Кстати, о вахтенных журналах. Честно говоря, привыкший к жёстким правилам ведения навигационных журналов в нашем военно-морском флоте, я был уверен, что в них будет прямо указана точка якорной стоянки и даже место погребения. Наивный! Ни координат, ни контрольных пеленгов, ни прочих записей, характеризующих безопасность якорной стоянки или направление убытия похоронной партии. Вообще, дисциплина ведения журналов на всех трёх кораблях удручает: кляксы, помарки, зачеркивания и вписывания - всё это никак не может служить образцом для подражания. Более-менее прилично на фоне остальных ещё выглядит вахтенный журнал Корабля Её Величества "Pique", и здесь необходимо отдать должное требовательности капитана или старшего офицера. Но и его разбирать было чрезвычайно тяжело - бисерный почерк, устаревшие и специализированные речевые обороты, аббревиатуры и сокращения... Мне показался странным и совершенно непонятным тот факт, что ни в одном журнале не указано место погребения, зато не забыто время вскрытия очередных бочек со свининой, их номера и количество съеденных кусков. Впрочем, вру - всё в том же журнале фрегата "Pique" за 6 сентября есть запись: 05.00. Отправили покойных (убитых в прошлом бою) на борту "Virago" для захоронения на острове в бухте Тарьинской133. Эта фраза здорово озадачила, но вариант с островом вскоре был отметён как невозможный - видимо, у капитанов фрегатов всё же был разговор о возможном захоронении на острове, однако в итоге было принято другое решение.
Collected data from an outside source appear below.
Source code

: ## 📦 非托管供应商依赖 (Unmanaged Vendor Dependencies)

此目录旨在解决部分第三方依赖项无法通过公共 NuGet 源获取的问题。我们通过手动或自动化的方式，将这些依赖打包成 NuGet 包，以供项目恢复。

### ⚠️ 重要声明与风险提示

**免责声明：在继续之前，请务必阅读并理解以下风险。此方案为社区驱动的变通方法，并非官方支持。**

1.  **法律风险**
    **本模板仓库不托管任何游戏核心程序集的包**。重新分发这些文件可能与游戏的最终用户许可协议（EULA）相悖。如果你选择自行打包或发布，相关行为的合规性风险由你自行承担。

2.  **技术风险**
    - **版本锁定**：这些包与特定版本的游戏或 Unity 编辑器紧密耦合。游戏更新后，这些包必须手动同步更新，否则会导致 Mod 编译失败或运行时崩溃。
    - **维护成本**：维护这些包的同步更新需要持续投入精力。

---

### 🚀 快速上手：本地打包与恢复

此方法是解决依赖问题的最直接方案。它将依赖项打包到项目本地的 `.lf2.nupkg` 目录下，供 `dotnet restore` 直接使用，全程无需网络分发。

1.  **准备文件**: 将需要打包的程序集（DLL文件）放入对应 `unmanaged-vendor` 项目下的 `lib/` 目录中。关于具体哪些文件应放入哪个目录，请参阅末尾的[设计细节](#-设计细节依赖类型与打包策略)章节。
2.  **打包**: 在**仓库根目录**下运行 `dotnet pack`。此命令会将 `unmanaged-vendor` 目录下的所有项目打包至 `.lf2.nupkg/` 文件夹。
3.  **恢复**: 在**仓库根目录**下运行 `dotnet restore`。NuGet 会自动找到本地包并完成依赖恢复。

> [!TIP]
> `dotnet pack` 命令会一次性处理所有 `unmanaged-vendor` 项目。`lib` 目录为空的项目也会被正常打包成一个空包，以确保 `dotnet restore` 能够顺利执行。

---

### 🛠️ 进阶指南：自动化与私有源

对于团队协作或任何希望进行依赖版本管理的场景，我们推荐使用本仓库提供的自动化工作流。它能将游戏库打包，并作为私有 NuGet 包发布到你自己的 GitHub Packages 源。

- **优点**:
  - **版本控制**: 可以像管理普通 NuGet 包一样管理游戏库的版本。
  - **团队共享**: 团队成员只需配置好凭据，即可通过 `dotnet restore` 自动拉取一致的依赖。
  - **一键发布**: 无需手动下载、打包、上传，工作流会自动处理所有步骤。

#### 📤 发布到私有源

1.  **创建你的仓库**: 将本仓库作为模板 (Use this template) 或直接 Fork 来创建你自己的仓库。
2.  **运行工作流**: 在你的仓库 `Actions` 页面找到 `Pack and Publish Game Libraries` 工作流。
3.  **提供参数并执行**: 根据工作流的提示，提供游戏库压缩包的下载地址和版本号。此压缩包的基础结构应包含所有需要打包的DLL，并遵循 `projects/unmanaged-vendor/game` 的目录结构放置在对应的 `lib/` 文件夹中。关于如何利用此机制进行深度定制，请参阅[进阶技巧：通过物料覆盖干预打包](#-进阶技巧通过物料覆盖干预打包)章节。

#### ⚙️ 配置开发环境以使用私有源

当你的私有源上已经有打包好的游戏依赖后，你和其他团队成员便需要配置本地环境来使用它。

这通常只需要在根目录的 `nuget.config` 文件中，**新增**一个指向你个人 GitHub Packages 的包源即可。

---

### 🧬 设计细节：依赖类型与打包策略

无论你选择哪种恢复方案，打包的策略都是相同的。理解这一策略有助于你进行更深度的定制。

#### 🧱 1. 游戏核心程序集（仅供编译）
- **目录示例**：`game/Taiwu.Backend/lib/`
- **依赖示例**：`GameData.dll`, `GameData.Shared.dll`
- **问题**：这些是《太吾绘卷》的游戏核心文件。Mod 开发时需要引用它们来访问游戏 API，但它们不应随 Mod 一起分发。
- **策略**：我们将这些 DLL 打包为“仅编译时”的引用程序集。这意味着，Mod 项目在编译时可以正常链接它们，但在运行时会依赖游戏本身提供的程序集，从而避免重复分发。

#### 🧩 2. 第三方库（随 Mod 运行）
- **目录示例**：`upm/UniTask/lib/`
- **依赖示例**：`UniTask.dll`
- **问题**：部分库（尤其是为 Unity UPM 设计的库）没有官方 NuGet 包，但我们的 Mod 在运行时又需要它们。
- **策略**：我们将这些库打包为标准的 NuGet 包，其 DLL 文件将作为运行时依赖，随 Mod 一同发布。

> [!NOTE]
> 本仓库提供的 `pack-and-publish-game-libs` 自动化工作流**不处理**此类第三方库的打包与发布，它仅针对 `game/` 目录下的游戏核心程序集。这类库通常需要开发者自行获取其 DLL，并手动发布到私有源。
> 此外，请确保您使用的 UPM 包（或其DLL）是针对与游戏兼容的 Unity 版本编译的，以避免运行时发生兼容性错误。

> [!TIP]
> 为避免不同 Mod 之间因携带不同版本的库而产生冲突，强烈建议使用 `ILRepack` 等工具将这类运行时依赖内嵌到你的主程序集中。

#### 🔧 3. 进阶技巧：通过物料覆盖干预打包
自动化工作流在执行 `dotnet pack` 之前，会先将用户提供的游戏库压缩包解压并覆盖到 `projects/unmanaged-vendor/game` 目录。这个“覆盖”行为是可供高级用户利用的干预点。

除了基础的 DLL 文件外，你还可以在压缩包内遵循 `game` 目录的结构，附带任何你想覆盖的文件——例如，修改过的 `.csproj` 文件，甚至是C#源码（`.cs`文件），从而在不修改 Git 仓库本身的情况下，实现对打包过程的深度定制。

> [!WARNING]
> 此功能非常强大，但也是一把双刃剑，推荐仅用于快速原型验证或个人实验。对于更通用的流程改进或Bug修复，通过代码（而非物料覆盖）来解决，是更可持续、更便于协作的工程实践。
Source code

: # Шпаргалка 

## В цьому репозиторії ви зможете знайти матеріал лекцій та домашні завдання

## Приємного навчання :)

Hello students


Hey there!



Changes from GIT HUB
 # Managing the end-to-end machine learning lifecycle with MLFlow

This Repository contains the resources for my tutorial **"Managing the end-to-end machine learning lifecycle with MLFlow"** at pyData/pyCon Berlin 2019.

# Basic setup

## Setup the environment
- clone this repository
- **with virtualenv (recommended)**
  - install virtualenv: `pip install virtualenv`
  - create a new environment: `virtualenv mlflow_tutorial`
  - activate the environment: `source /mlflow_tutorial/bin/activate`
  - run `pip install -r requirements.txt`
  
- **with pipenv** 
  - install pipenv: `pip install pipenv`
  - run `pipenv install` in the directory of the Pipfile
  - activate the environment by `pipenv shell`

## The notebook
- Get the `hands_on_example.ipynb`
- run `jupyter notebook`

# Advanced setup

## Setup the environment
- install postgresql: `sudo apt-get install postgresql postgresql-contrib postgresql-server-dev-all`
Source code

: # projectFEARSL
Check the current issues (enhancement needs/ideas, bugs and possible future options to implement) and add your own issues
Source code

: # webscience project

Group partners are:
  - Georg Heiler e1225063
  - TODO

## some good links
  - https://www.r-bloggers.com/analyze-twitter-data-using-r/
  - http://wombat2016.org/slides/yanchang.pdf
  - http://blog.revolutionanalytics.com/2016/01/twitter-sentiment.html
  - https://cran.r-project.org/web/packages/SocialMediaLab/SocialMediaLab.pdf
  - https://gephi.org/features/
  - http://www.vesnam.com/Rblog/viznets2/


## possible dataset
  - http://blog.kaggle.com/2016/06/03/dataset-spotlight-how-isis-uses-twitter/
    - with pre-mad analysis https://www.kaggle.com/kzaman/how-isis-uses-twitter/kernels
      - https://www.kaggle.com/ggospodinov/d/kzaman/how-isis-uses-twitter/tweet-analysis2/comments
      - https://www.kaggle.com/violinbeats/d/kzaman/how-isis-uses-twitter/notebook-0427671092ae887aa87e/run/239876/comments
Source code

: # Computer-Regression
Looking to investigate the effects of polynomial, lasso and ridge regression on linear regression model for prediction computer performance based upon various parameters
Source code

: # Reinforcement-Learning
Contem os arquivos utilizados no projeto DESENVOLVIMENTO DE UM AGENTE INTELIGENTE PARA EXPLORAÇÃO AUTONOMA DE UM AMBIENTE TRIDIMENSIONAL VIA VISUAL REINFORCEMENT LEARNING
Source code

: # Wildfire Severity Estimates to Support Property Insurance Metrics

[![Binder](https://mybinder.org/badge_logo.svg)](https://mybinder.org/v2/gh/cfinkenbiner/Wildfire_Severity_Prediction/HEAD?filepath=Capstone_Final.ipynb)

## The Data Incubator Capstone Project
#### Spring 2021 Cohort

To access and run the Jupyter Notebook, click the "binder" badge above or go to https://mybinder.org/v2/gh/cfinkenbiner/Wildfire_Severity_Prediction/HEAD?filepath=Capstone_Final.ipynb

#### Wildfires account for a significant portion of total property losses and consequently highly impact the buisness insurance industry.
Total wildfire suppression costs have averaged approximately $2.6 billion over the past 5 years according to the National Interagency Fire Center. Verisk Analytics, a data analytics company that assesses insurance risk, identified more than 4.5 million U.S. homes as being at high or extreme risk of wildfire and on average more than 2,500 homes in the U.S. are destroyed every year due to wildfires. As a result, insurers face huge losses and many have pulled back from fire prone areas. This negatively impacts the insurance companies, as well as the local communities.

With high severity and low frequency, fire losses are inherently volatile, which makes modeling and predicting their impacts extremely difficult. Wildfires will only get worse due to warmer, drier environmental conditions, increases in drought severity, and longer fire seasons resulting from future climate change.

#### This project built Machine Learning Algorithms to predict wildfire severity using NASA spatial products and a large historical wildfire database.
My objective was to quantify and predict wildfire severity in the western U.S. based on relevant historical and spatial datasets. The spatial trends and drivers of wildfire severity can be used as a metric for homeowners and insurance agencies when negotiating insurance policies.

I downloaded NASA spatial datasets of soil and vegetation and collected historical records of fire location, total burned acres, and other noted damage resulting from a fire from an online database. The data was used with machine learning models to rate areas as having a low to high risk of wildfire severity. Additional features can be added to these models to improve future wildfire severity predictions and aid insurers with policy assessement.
Первый раз пароход вышел в Тарьинскую бухту в 14.50, и бросил в ней якорь в 16.10, то есть находился в пути 1 час 20 минут. Шестиузловым ходом за это время он прошёл бы почти девять миль - практически до самой бухты Ягодной, если считать от места якорной стоянки объединённой эскадры. Однако любой штурман скажет, что если до входа в Тарьинскую бухту "Virago" вполне могла идти крейсерским ходом, то внутри неё коммандер Маршалл непременно должен был сбавить ход как минимум вдвое, поскольку в незнакомой узкости так поступает любой нормальный капитан, имеющий карты двадцатилетней давности. Кроме того, во второй раз пароход буксировал три гребных баркаса, и поэтому вряд ли имел ход больше четырёх узлов с самого начала. Мы должны эти факторы учесть, и тогда выходит, что пароход дошёл чуть дальше линии мысов Неводчикова - Входной, на два-три кабельтова, не больше. Согласно вахтенному журналу, глубина места была десять саженей. Английская морская сажень (fathom) равна 1,83 метра, в Тарьинской бухте не так уж много мест с такой глубиной, и это также соответствует линии мысов. Дул слабый ветер с зюйд-оста, что вполне типично и соответствует розе ветров Тарьинской бухты, а вот во время вторых похорон якорь был отдан на девяти саженях, и дуло с юга. В восточной части Тарьинской бухты, возле бухты Ягодной, никогда не дует с юга, поскольку гряда сопок (в числе коих сопки Голгофа и Столовая) закрывает бухту от ветра с южного направления. Другое дело - несколько западней, как раз почти на линии мысов, ибо между двумя сплошными стенами сопок имеется щель, и южный ветер здесь является вполне нормальным явлением, хотя и нехарактерен для бухты в целом.

Таким образом, можно говорить, что место, где "Virago" дважды стояла на якоре, приблизительно вычислено. Калькуляция второго перехода (и туда, и обратно) в точности совпадает с первой. Теперь необходимо определить приблизительное место захоронения, исходя из места якорной стоянки и воспоминаний двух людей, участвовавших в траурной процедуре.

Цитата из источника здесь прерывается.